Author: seabreeze
Date: 2014-03-16 21:59
I agree with Wes that the facings on many standard French mouthpieces (notably Vandoren and Selmer) were never very consistent or anything special. The rubber quality and tone chamber dimensions gave these mouthpieces whatever value they may have had. American mouthpiece techs like Glen Johnston, Everette Matson, and Robert Miller could always make the French blanks play better for Americans by revoicing, tuning, and refacing them. Old Selmers often had very good rubber and the Vandy 2RVs with the deep engraving often did too. Johnston, Matson, and Miller definitely "added value" to the mouthpiece by working on it. Lesser talents may have has less success and ruined the mouthpiece. Who can keep accurate track of such things?

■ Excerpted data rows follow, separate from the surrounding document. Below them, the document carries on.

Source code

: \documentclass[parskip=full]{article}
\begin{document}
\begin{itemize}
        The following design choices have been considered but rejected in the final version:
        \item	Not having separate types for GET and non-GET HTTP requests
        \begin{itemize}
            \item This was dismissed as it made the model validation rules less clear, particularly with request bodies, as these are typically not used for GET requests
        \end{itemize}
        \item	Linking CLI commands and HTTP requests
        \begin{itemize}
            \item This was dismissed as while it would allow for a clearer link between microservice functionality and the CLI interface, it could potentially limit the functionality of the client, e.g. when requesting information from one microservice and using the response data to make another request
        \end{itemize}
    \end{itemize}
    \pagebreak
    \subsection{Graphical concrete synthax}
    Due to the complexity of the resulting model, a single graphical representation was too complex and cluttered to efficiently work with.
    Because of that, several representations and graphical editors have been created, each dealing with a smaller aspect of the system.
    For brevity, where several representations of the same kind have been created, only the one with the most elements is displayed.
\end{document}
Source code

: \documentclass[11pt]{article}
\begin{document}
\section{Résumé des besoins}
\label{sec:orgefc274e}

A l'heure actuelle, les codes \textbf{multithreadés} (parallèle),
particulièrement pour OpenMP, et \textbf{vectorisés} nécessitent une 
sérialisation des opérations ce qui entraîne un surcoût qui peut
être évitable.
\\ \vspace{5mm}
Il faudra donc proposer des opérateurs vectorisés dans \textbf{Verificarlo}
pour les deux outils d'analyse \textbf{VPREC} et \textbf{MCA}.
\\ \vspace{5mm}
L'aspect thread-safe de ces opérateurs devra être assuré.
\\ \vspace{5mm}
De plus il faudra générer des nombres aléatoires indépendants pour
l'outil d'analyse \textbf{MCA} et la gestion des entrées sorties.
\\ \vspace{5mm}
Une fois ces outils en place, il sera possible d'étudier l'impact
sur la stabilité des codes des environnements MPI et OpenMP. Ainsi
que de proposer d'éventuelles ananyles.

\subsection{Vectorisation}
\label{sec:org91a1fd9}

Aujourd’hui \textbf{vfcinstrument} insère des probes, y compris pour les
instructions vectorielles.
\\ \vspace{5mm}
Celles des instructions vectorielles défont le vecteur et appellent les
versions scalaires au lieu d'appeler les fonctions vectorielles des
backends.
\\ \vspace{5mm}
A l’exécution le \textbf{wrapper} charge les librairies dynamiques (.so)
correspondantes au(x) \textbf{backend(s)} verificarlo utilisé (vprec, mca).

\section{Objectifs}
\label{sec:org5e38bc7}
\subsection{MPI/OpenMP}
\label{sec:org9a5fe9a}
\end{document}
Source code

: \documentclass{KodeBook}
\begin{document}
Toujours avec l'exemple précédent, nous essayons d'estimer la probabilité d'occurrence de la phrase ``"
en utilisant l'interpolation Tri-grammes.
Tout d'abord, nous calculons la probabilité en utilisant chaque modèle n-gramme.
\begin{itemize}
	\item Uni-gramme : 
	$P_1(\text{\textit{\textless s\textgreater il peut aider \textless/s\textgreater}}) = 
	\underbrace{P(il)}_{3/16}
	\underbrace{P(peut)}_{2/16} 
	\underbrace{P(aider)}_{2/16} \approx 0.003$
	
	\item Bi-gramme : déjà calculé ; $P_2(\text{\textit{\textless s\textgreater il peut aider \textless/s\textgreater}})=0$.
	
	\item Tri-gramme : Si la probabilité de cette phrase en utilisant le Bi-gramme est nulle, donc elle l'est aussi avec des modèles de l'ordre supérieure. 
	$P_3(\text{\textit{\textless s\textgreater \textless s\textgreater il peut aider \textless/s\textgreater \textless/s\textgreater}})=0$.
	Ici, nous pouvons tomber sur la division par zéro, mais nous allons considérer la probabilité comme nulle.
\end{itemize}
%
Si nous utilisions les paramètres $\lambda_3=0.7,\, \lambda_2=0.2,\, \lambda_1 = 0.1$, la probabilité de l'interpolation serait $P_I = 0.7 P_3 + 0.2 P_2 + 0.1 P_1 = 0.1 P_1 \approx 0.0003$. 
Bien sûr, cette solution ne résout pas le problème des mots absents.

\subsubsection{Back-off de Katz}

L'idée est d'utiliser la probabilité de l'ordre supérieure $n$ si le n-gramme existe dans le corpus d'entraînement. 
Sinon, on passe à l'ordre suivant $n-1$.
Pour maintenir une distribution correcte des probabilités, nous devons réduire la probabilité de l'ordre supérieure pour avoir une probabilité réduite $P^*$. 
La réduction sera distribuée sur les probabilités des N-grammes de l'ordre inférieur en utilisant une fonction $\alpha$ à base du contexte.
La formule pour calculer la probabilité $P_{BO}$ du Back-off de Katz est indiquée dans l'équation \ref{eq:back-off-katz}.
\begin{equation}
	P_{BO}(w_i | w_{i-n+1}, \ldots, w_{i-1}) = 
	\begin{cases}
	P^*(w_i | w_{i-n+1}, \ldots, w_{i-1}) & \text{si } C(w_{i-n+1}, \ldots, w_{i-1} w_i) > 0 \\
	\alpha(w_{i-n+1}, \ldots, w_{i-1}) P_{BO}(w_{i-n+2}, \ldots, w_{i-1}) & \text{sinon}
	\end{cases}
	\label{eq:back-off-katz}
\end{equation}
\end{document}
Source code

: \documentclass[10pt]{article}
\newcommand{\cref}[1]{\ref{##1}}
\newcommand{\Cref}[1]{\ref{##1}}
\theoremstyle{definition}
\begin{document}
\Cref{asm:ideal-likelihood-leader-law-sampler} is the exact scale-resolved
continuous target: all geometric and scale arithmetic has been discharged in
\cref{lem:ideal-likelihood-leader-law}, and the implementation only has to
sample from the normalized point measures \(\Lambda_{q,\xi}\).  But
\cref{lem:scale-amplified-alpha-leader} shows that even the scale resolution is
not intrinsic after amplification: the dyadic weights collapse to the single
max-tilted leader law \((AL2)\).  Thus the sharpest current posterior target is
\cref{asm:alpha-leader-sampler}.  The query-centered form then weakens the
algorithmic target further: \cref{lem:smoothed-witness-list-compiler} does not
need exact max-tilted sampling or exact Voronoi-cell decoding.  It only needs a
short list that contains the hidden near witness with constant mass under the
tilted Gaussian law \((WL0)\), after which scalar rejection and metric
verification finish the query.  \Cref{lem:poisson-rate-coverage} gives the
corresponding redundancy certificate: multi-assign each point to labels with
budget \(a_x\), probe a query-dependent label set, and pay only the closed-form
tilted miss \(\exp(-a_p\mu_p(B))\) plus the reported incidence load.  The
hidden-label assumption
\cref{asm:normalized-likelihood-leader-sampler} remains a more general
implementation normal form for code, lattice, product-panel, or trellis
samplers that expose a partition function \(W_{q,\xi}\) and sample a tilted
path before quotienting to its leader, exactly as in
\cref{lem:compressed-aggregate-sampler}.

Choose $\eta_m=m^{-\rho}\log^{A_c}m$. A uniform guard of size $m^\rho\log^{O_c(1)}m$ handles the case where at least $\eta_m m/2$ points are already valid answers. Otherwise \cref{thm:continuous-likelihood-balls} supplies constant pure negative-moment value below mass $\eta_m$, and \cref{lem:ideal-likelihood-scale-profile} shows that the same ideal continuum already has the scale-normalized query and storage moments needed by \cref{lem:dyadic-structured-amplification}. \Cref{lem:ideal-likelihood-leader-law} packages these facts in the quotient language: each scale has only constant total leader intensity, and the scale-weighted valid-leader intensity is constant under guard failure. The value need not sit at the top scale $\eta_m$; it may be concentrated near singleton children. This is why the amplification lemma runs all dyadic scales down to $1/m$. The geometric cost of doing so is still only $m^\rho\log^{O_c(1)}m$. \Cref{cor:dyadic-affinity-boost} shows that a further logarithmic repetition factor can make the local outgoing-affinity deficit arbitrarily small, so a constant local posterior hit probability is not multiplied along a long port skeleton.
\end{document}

The past is past and nothing can be done about it. For now, perhaps clarinetists might take a clue from coin collectors and buy the best blanks to be saved for resale later. But is there anything like a "mint" clarinet mouthpiece that would be worth saving like a mint coin? Are the proprietary rubber blanks produced today by Omar Henderson, Chris Hill (Chadash/Glotin) and Brad Behn good enough to stash away as "mint" items to be worked on and played by later generations? Are the Zinner blanks that good? Should someone have saved thousands of Cheveville blanks from the 1930s as un-faced, un-circulated mint items? I honestly don't know.